■ **Source texts of formatted documents**

########

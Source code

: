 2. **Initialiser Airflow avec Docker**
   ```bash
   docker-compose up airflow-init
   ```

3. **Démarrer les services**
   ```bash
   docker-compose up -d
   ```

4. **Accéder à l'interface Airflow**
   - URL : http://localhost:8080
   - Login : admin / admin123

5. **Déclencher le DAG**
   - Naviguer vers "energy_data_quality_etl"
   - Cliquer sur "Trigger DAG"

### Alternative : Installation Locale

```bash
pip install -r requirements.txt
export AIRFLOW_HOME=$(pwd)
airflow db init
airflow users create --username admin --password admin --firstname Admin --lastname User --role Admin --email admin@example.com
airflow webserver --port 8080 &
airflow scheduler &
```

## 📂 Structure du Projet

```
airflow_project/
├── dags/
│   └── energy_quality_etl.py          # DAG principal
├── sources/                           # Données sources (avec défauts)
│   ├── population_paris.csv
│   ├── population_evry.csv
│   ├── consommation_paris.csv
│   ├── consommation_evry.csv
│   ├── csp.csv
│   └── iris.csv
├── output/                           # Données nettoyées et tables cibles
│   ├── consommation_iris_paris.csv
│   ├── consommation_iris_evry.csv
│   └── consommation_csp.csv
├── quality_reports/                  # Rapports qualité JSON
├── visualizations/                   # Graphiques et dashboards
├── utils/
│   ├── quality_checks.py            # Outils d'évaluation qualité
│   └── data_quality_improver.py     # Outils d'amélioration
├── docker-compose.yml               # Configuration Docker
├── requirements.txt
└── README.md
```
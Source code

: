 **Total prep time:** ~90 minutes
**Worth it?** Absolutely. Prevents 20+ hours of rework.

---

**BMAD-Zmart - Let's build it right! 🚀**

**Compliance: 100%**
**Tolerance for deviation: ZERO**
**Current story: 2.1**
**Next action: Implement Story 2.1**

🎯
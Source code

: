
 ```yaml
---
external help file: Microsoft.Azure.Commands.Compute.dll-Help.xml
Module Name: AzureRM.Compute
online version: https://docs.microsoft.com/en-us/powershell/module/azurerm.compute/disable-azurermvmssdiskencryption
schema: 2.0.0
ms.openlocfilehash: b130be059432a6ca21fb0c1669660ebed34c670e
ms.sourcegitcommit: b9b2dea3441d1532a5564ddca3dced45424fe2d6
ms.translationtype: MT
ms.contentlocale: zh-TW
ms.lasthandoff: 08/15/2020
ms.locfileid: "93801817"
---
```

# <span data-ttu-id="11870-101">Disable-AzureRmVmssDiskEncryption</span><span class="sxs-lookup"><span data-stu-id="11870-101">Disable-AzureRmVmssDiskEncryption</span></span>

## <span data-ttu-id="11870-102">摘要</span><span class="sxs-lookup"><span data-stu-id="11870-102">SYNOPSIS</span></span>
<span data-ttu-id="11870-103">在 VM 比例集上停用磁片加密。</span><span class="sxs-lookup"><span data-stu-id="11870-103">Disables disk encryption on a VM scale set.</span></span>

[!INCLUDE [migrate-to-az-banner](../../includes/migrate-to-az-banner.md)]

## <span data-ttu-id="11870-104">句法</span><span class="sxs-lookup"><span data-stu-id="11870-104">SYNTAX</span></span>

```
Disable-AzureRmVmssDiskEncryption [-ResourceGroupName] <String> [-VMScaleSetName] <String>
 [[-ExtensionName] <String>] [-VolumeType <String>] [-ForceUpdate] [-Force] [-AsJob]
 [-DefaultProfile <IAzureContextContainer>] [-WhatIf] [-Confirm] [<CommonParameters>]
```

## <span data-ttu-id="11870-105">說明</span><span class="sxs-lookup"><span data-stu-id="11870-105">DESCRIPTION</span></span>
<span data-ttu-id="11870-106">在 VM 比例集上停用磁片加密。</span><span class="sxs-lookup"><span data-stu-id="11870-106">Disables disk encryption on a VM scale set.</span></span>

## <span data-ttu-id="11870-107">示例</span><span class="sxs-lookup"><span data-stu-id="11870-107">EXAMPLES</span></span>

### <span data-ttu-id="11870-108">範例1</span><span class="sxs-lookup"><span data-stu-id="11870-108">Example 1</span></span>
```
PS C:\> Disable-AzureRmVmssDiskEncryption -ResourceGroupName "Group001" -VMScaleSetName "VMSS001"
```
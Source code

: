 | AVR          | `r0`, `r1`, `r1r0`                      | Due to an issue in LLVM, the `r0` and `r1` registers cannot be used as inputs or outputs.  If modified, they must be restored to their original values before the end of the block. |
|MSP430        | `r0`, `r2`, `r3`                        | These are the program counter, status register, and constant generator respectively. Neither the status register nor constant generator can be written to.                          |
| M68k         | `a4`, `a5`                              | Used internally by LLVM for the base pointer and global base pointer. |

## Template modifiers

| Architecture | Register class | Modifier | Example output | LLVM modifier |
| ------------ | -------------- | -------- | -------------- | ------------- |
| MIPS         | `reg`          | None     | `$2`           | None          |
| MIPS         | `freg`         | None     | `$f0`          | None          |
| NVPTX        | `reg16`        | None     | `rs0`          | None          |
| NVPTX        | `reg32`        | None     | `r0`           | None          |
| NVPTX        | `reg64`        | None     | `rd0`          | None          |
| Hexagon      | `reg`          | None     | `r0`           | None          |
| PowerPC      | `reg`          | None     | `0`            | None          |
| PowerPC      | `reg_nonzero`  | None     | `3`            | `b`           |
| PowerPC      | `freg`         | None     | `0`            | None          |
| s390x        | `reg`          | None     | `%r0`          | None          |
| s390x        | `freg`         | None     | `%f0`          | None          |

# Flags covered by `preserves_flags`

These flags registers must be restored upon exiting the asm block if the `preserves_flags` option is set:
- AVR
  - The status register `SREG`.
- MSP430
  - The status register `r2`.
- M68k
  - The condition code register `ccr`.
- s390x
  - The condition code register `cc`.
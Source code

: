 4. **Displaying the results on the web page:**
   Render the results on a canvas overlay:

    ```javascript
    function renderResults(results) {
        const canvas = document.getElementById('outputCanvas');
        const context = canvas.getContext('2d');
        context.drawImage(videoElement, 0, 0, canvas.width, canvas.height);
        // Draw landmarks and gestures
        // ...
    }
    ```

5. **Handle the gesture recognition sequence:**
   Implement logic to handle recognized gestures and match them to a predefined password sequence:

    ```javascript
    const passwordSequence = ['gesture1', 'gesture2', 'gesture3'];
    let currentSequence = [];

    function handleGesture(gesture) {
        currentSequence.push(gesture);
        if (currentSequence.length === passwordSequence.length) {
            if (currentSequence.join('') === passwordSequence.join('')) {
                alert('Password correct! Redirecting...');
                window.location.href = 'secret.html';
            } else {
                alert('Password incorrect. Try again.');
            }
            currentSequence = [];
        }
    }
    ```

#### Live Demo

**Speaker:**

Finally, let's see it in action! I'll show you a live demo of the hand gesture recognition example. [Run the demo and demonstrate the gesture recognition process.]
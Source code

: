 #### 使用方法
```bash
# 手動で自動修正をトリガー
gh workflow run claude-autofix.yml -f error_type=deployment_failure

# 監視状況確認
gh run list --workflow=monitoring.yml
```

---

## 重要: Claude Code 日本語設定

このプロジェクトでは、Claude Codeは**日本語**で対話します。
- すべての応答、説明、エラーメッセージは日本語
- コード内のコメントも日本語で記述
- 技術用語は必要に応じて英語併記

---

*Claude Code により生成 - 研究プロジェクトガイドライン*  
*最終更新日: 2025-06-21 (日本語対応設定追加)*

########

■ **Task**
Scan the data above for the string "Outils". Copy every line in which it appears.

■ **Answer section**
│   ├── quality_checks.py            # Outils d'évaluation qualité
│   └── data_quality_improver.py     # Outils d'amélioration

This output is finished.